WIP implementation of multivariate normal distribution by tbrx · Pull Request #52 · probtorch/pytorch

tbrx · 2017-12-28T15:47:05Z

Doesn't support batched covariance matrices at all
Does support arbitrary batch sizes for the mean
Takes a mean argument, plus (either) cov or scale_tril
Uses torch.gesv for computing log_prob; if requires_grad=False then we could do a (cheaper) torch.potrs… probably worth using a solver-helper here like @dwd31415 has in the Pyro PR.

Argument naming convention at the moment is: mean and cov to match scipy.stats.multivariate_normal, and scale_tril to match the Pyro PR.

Test coverage is spotty at the moment (in particular I had some issue with the _gradcheck_log_prob helper), but shapes seem okay and logprob values match scipy.
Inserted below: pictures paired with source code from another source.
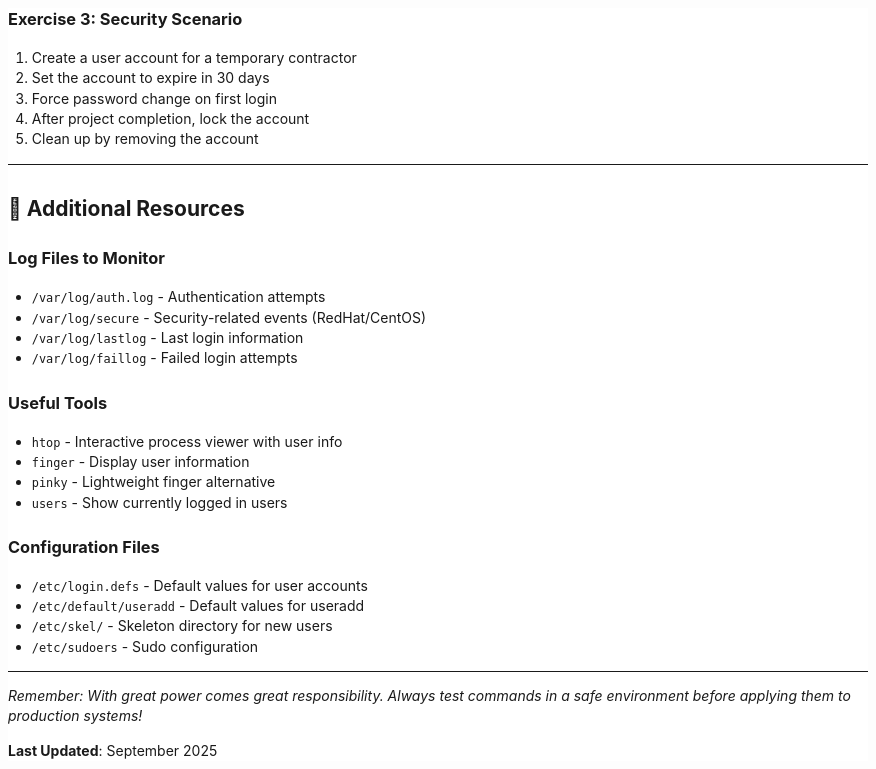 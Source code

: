 ### Exercise 3: Security Scenario
1. Create a user account for a temporary contractor
2. Set the account to expire in 30 days
3. Force password change on first login
4. After project completion, lock the account
5. Clean up by removing the account

---

## 📖 Additional Resources

### Log Files to Monitor
- `/var/log/auth.log` - Authentication attempts
- `/var/log/secure` - Security-related events (RedHat/CentOS)
- `/var/log/lastlog` - Last login information
- `/var/log/faillog` - Failed login attempts

### Useful Tools
- `htop` - Interactive process viewer with user info
- `finger` - Display user information
- `pinky` - Lightweight finger alternative
- `users` - Show currently logged in users

### Configuration Files
- `/etc/login.defs` - Default values for user accounts
- `/etc/default/useradd` - Default values for useradd
- `/etc/skel/` - Skeleton directory for new users
- `/etc/sudoers` - Sudo configuration

---

*Remember: With great power comes great responsibility. Always test commands in a safe environment before applying them to production systems!*

**Last Updated**: September 2025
One question is when we should compute the Cholesky decomposition if passed a cov argument instead of scale_tril. I opted to call it initially up front in the constructor -- we're ultimately going to need it no matter what, either for sampling, or for computing the log determinant in the log_prob or entropy.

…ed covariance matrices at all.

fritzo

Nice! Could you also add a section to docs/source/distributions.rst and maybe cd docs; make html to ensure docs still build (I've caught my own typos this way).

You can also take a look a the recent OneHotCategorical tests, since that is also a "multivariate" distribution with nontrivial event_shape.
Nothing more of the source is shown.